America has consistently brought wartime advances home for commercial benefit. From the dawn of powered flight to Desert Storm, the drums of war have sounded the advance of flight technology. Likewise, from World War I to the Global War on Terror, technological advances in aviation have driven stateside aviation regulation. Unlike prior technological leaps, the unmanned revolution may find regulatory guidance firmly in place before the technology comes home en masse. Due in no small part to effective leadership in Washington and a sound regulatory framework well positioned to incorporate technological advance, a legislative roadmap likely will be in place before we insert unmanned technology into our extraordinarily complex and evolving airspace picture.3

The challenges of UAS integration into the NAS are myriad. The tools and precedents to overcome these challenges are available to regulators today. Proper and timely utilization of these tools and precedents is critical to the evolution of aviation and the future of our aerospace industry.
This paper describes the current and future regulatory landscape for UAS, and the tools available to regulators to bridge the gap. Part I focuses on the how we arrived at this point, starting with a history of unmanned aircraft, followed by the regulatory history of aviation and the NAS. Part II describes the current regulatory landscape and the integration tools available to administrators today.
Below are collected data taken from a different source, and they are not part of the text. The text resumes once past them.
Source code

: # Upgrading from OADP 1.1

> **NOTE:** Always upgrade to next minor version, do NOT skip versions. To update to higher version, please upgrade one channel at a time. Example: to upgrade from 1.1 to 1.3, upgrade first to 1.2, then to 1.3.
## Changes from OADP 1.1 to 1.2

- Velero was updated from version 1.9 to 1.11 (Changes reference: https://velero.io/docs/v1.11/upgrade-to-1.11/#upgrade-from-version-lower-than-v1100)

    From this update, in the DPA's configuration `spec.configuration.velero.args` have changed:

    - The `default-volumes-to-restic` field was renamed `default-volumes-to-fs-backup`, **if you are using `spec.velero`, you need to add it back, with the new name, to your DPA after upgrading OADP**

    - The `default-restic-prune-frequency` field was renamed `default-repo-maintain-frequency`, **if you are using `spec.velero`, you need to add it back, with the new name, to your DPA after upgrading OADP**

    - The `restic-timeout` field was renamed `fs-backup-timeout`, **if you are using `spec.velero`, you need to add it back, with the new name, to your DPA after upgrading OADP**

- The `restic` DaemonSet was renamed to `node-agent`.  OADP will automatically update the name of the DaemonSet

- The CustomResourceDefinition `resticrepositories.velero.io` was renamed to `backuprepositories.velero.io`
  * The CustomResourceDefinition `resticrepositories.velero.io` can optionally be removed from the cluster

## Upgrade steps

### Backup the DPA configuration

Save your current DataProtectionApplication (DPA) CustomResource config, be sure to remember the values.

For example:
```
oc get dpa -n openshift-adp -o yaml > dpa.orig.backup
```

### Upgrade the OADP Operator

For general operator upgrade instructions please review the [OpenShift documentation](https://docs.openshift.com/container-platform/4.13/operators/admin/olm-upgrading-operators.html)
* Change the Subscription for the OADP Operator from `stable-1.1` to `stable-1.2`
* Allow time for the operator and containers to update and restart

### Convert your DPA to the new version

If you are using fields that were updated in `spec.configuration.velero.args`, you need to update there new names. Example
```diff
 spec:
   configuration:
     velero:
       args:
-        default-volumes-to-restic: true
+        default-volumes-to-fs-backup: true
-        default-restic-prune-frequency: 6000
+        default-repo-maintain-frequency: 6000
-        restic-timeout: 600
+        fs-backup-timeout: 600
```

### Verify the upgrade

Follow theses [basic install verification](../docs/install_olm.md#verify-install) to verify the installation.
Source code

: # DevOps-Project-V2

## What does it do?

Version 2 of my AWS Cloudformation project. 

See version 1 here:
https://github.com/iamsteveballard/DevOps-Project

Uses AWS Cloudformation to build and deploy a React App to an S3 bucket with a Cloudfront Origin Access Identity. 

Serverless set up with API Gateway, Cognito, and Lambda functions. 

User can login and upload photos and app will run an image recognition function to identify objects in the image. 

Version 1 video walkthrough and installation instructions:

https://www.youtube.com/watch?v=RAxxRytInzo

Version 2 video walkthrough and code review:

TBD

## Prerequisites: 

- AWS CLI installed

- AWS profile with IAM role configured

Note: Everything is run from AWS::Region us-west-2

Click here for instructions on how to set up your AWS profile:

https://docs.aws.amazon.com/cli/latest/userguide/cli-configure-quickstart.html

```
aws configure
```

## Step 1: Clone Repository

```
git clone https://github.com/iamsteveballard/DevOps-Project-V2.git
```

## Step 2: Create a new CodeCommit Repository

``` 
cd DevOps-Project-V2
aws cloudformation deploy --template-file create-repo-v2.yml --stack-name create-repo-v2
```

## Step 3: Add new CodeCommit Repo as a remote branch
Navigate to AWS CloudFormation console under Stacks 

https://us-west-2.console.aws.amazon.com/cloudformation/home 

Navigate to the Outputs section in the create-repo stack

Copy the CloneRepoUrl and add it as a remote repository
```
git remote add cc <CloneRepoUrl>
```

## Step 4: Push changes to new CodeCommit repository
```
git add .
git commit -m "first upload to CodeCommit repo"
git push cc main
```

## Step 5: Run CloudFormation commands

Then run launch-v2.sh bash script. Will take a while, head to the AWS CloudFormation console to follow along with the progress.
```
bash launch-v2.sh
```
Part III analyzes the pertinent sections of the FAA Modernization Reform Act of 2012, and identifies hurdles to UAS integration.


2 Gary A. Michel, Manager, Airworthiness, Advanced Aircraft and Commercial Space Law Branch, Regulations Division, FAA Office of Chief Counsel, described UAS technology as “evolutionary.” While the technology arguably may be either, the rapid expansion of UAS is more accurately described as a revolutionary leap, akin to jet integration. Unmanned Aircraft: The New Frontier of Civil Aviation, panel discussion, American Bar Association Forum on Air & Space Law annual conference, New Orleans, LA, October 24, 2012.

3 Unmanned Systems Integrated Roadmap FY2011-2036, Frank Kendall, Acting Undersecretary of Defense, U.S. Department of Defense, Reference Number 11-S-3616 (2011).